To avoid unintended consequences, the following vulnerabilities must be considered:

• Multiple satisfaction: a single output (or input) can be paired with multiple inputs, which individually satisfies the validator, but in a whole can lead to value being lost (stolen).
• Unaccounted outputs: while the validator functions are executed for all inputs, there are no checks that are ocurring implicitly for outputs, hence adding more unforeseen outputs to an otherwise valid transaction can lead to unexpected/unwanted behaviour.
• Other vulnerabilities are also possible, of course, here is a good article to most of the uncovered ones.

UTxO Indices in Redeemer

To address the challenges posed by multiple inputs and outputs, the UTxO Indexer design pattern introduces the use of UTxO indices within the redeemer. The redeemer is a component of a transaction that carries additional data required for smart contract validation. In this context, the indices of script inputs and their corresponding outputs are included within the redeemer.

data MyRedeemer = MyRedeemer
  { ioIndices :: [(Integer, Integer)] -- [(inputIndex, outputIndex)]
  }

validator :: Datum -> MyRedeemer -> ScriptContext -> Bool
validator datum redeemer context =
  all validateWithIndices indices && allIndicesAccountedFor indices
 where
  indices = ioIndices redeemer
  txInfo  = scriptContextTxInfo context
  inputs  = txInfoInputs  txInfo
  outputs = txInfoOutputs txInfo
  validateWithIndices (inputIndex, outputIndex) =
    let input  = inputs `elemAt` inputIndex
        output = outputs `elemAt` outputIndex
    in  validateWithInputOutput input output

By incorporating UTxO indices in the redeemer, the validator gains the ability to more effectively sort and pair inputs and outputs during the validation process. Additionally, the validator needs to ensure that no input or output is used more than once, and that indices are not missing.

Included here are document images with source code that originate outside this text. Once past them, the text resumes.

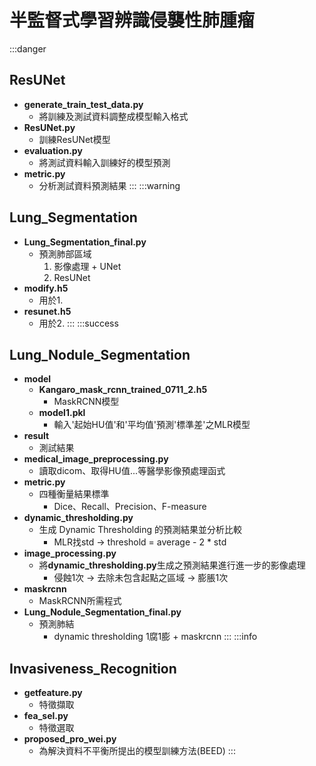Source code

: # 半監督式學習辨識侵襲性肺腫瘤

:::danger
## **ResUNet**
- **generate_train_test_data.py**
    - 將訓練及測試資料調整成模型輸入格式
- **ResUNet.py**
    - 訓練ResUNet模型
- **evaluation.py**
    - 將測試資料輸入訓練好的模型預測
- **metric.py**
    - 分析測試資料預測結果
:::
:::warning
## **Lung_Segmentation**
- **Lung_Segmentation_final.py**
    - 預測肺部區域
        1. 影像處理 + UNet
        2. ResUNet
- **modify.h5**
    - 用於1.
- **resunet.h5**
    - 用於2.
:::
:::success
## **Lung_Nodule_Segmentation**
- **model**
    - **Kangaro_mask_rcnn_trained_0711_2.h5**
        - MaskRCNN模型
    - **model1.pkl**
        - 輸入'起始HU值'和'平均值'預測'標準差'之MLR模型
- **result**
    - 測試結果
- **medical_image_preprocessing.py**
    - 讀取dicom、取得HU值...等醫學影像預處理函式
- **metric.py**
    - 四種衡量結果標準
        - Dice、Recall、Precision、F-measure
- **dynamic_thresholding.py**
    -  生成 Dynamic Thresholding 的預測結果並分析比較
        - MLR找std -> threshold = average - 2 * std
- **image_processing.py**
    - 將**dynamic_thresholding.py**生成之預測結果進行進一步的影像處理
        - 侵蝕1次 -> 去除未包含起點之區域 -> 膨脹1次
- **maskrcnn**
    - MaskRCNN所需程式
- **Lung_Nodule_Segmentation_final.py**
    - 預測肺結
        - dynamic thresholding 1腐1膨 + maskrcnn
:::
:::info
## **Invasiveness_Recognition**
- **getfeature.py**
    - 特徵擷取
- **fea_sel.py** 
    - 特徵選取
- **proposed_pro_wei.py**
    - 為解決資料不平衡所提出的模型訓練方法(BEED)
:::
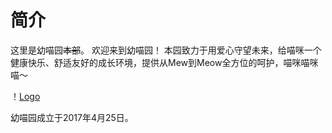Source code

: 简介
=
这里是幼喵园~~本部~~。
欢迎来到幼喵园！
本园致力于用爱心守望未来，给喵咪一个健康快乐、舒适友好的成长环境，提供从Mew到Meow全方位的呵护，喵咪喵咪喵～

！[Logo](/Logo.png)

幼喵园成立于2017年4月25日。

To achieve this, the implementation to be presented in this repository aims to tackle all the checks mentioned above, and the pattern is integrated with a transaction level validation pattern ("Transaction level validation for spending validators via stake validators using the withdraw zero trick" or "Transaction level validation for spending validators via minting policies") to achieve the best possible throughput.

Also, while the ordering of outputs are preserved (the validator gets them in the same order, in which the builder of the transaction provided them), the inputs are re-ordered before the validator receives them. The good news is that this re-ordering is deterministic, it can be taken into account by the transaction builder before sending the transaction to a node for inclusion in the blockchain. The inputs are ordered by the id of the UTxO (which consists of the creating transaction hash and the index of its output) lexicographically, first by transaction hash and then by output index. For the transaction builder to determine the indices of the inputs, it needs to order them in the same way before creating the redeemer.

When using this design pattern to index multiple elements in the same data-structure there is a dangerous footgun that can lead to vulnerabilites. You have to account for the fact that since there redeemer can contain arbitrary information, a malicious user may attempt to provide duplicate indices in their redeemer, which if unaccounted for, could trick the smart contract validation logic into believing all the relevant inputs have been processed and validated against (when in actuality the contract has processed and validated the same inputs multiple times thus allowing other inputs to be spent without being validated against).

A common way to avoid this potential attack vector is to add checks to your onchain code to enforce that all the indices provided by the redeemer are unique (ie. there are no duplicates). Another way is to introduce checks to your onchain code to enforce that the provided indices list is sorted and then instead of using elemAt (which gets the element at the provided index and discards the list of untraversed elements) you use a variant that keeps the untraversed elements and continues on to find the next element. In this solution you should provide the relative indices in the redeemer (the number of elements between the current element and the previous element) instead of providing their absolute indexes.

Conclusion

The UTxO Indexer design pattern offers a powerful solution to the challenges posed by transactions with multiple inputs and outputs. By leveraging UTxO indices within the redeemer, smart contracts on the Cardano blockchain can achieve greater throughput without compromising on the efficiency and integrity of the validation process. This pattern exemplifies the adaptability and scalability of smart contract design in the evolving landscape of blockchain technologies.